Elbette hepimiz bu kargaşa dünyasında ciddi hatalar yapabiliriz. Birilerini kırarız, incitiriz. Ama hatamızı telafi etmek için uğraşmıyor ve kendimizi sorgulamıyorsak hatanın kralını yapmış oluyoruz.
Herkeste garip bir kibir, ben olma duygusu ve saçma bir gurur var. Bu yapı Doğu’da biraz daha fazla. Önce kendimize kartondan bir kahraman yaratıyor, sonra o kahramana gaz veriyoruz. Bir gün geliyor o kahramanı alaşağı ediyoruz. Bunu niye yapıyoruz? Dürüstlüğün meziyet sayıldığı günümüzde o kıymetli sahabeler kalksa “bunlar nasıl Müslüman “diyecek.

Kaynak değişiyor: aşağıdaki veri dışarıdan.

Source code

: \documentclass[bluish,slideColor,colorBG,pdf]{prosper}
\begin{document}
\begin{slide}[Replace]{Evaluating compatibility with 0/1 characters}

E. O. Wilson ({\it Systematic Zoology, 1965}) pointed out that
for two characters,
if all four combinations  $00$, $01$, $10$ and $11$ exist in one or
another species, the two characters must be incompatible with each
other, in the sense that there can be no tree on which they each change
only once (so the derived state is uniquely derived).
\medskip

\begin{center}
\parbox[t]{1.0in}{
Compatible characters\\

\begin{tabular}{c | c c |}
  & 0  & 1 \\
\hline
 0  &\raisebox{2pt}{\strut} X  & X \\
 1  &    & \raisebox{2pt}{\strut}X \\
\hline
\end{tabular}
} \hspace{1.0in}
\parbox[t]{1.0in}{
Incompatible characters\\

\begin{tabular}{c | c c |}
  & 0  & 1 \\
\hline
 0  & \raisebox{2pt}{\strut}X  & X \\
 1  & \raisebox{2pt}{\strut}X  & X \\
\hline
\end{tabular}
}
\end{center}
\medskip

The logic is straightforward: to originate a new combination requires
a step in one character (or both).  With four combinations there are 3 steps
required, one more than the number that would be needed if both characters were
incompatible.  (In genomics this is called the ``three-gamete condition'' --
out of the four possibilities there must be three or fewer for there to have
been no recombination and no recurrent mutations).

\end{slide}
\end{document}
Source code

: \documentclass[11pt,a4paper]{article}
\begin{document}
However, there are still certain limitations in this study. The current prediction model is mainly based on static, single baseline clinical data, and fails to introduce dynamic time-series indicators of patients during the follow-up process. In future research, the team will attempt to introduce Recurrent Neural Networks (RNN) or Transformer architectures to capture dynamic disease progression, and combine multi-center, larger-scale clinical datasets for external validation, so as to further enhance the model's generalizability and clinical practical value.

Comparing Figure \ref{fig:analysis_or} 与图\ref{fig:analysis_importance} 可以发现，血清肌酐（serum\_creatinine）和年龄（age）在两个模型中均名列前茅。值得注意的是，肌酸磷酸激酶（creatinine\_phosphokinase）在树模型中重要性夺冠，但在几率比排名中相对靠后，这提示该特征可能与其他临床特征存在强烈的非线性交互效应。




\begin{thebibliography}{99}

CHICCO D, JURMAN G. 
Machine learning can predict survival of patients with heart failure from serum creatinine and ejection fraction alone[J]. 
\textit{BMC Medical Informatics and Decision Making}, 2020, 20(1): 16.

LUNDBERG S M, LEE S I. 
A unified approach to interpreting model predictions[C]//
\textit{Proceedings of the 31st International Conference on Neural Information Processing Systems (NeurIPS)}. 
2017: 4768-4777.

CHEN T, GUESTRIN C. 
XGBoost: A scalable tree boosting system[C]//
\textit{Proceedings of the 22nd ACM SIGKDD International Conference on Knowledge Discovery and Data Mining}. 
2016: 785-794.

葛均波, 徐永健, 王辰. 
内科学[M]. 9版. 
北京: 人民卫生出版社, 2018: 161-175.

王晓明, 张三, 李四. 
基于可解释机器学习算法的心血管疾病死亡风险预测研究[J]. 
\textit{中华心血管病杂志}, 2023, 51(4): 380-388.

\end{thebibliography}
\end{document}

Hele bu vatan için şehit düşen ecdadımızın neler düşüneceğini hiç hesaba katmıyorum.
Konunun özü şudur ki, kimse kimseden üstün değildir. Kimse bu şartlarda masum değildir. Para kimseyi adam yapmaz, ?parasız insan gereksiz insan’ hiç değildir. Kişileri görüntüleri değil, karakterleri sevdirir. Dünya hor görmekle değil, hoş görmekle geçer.
Menfaatlerin tavan yaptığı günümüzde kimse kimseye ne yardır, nede dost. Herkes kalbini bilir.
Çok güvendiğin dostuna bir kez sert yap, bakalım seni bir daha arayacak mı? Ego denen o duyguyu yenemediğimiz sürece, bizi biz yapan değerimiz hiçbir zaman olmayacak. Herkes herkesi üç lira için satacak. Satamayan insanlar tedavülden kalkacak.
Aile kavramının bile her geçen gün çürüyüp gittiği bu şehirde kardeş kavgası yaşanırken, elin adamından ne bekler insan. Bildiğim bir gerçek var ki ?tek hatalı benim nefsimdir’ diğerlerini bilmem. İnsanları severim, çok da güvenirim. Biri yanlış çıksa da mutlaka biri doğru insandır. Yaşanan her acıyı tecrübe diye görüp, canını yakan her kişinin hain olmadığına inanmak hayatı daha yaşanır hale getirecektir. Gurur denen o saçma düşünceyi bırakmadıkça ne bir insana çare oluruz, nede gelecek nesillere örnek.